—¡Ay!
—Lo siento, cariño —le dijo Paula a su hija—, pero tienes que estarte quieta.
Olivia acababa de despertarse y su madre tenía que peinarla, ya que Solange iba a pasar a buscarla para llevarla a comer pizza con su hija, Melina, y otras amiguitas.
—Ya está.
La joven se apartó un poco para inspeccionar su trabajo. Los rizos de la niña eran ya lo bastante largos para poder sujetarlos en una coleta en la nuca.
—¿Estoy guapa, mamá?
Paula la abrazó.
—Estás preciosa.
Olivia se soltó de su abrazo, avanzó hacia la puerta y luego se detuvo y se volvió hacia su madre.
—¿Cuándo vas a poner el árbol?
La joven suspiró.
—Pronto. Te lo prometo. Pero tengo tanto trabajo en la tienda que no he tenido tiempo. ¿Qué te parece si vamos mañana por la tarde a buscar uno?
—Muy bien —Olivia se quedó un momento en silencio—. ¿Puede ayudarnos Pepe?
—No sé si querrá —repuso su madre.
La niña frunció el ceño.
—Estoy segura de que sí.
—Bueno, ya veremos.
En aquel momento sonó el timbre de la puerta de la librería y Olivia salió corriendo a ver si era Solange.
Paula dio un suspiro de alivio. No le agradaba mucho ver a su hija tan aferrada a Pedro. Al final sabía que acabaría sufriendo si él las rechazaba a las dos. Y sabía que aquello sólo era cuestión de tiempo. Pero, a pesar de ello, ella tampoco podía dejar de pensar en él y en su beso.
—Mamá, Solange y Melina ya están aquí.
La joven apartó a un lado sus pensamientos y entró en la tienda.
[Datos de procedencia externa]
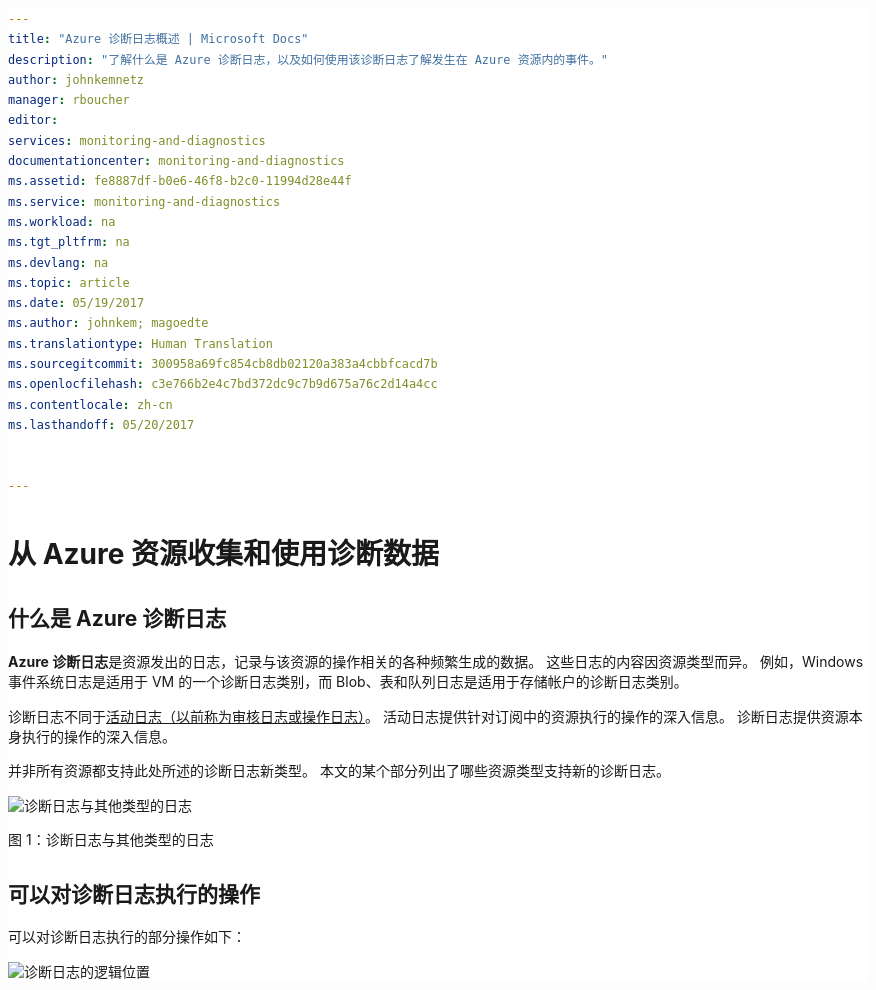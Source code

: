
 ```yaml
---
title: "Azure 诊断日志概述 | Microsoft Docs"
description: "了解什么是 Azure 诊断日志，以及如何使用该诊断日志了解发生在 Azure 资源内的事件。"
author: johnkemnetz
manager: rboucher
editor: 
services: monitoring-and-diagnostics
documentationcenter: monitoring-and-diagnostics
ms.assetid: fe8887df-b0e6-46f8-b2c0-11994d28e44f
ms.service: monitoring-and-diagnostics
ms.workload: na
ms.tgt_pltfrm: na
ms.devlang: na
ms.topic: article
ms.date: 05/19/2017
ms.author: johnkem; magoedte
ms.translationtype: Human Translation
ms.sourcegitcommit: 300958a69fc854cb8db02120a383a4cbbfcacd7b
ms.openlocfilehash: c3e766b2e4c7bd372dc9c7b9d675a76c2d14a4cc
ms.contentlocale: zh-cn
ms.lasthandoff: 05/20/2017


---
```

# <a name="collect-and-consume-diagnostic-data-from-your-azure-resources"></a>从 Azure 资源收集和使用诊断数据

## <a name="what-are-azure-diagnostic-logs"></a>什么是 Azure 诊断日志
**Azure 诊断日志**是资源发出的日志，记录与该资源的操作相关的各种频繁生成的数据。 这些日志的内容因资源类型而异。 例如，Windows 事件系统日志是适用于 VM 的一个诊断日志类别，而 Blob、表和队列日志是适用于存储帐户的诊断日志类别。

诊断日志不同于[活动日志（以前称为审核日志或操作日志）](monitoring-overview-activity-logs.md)。 活动日志提供针对订阅中的资源执行的操作的深入信息。 诊断日志提供资源本身执行的操作的深入信息。

并非所有资源都支持此处所述的诊断日志新类型。 本文的某个部分列出了哪些资源类型支持新的诊断日志。

![诊断日志与其他类型的日志 ](./media/monitoring-overview-of-diagnostic-logs/Diagnostics_Logs_vs_other_logs_v5.png)

图 1：诊断日志与其他类型的日志

## <a name="what-you-can-do-with-diagnostic-logs"></a>可以对诊断日志执行的操作
可以对诊断日志执行的部分操作如下：

![诊断日志的逻辑位置](./media/monitoring-overview-of-diagnostic-logs/Diagnostics_Logs_Actions.png)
—¿Estás segura de que no te importa que me tomé la tarde libre? —le preguntó su amiga.
—Claro que no. Te lo mereces. Llevas semanas trabajando como un perro —señaló la puerta—. Marchaos ya. Pamela y yo nos las arreglaremos muy bien.
Paula había contratado a Pamela Riley, una estudiante universitaria, para el período de Navidad.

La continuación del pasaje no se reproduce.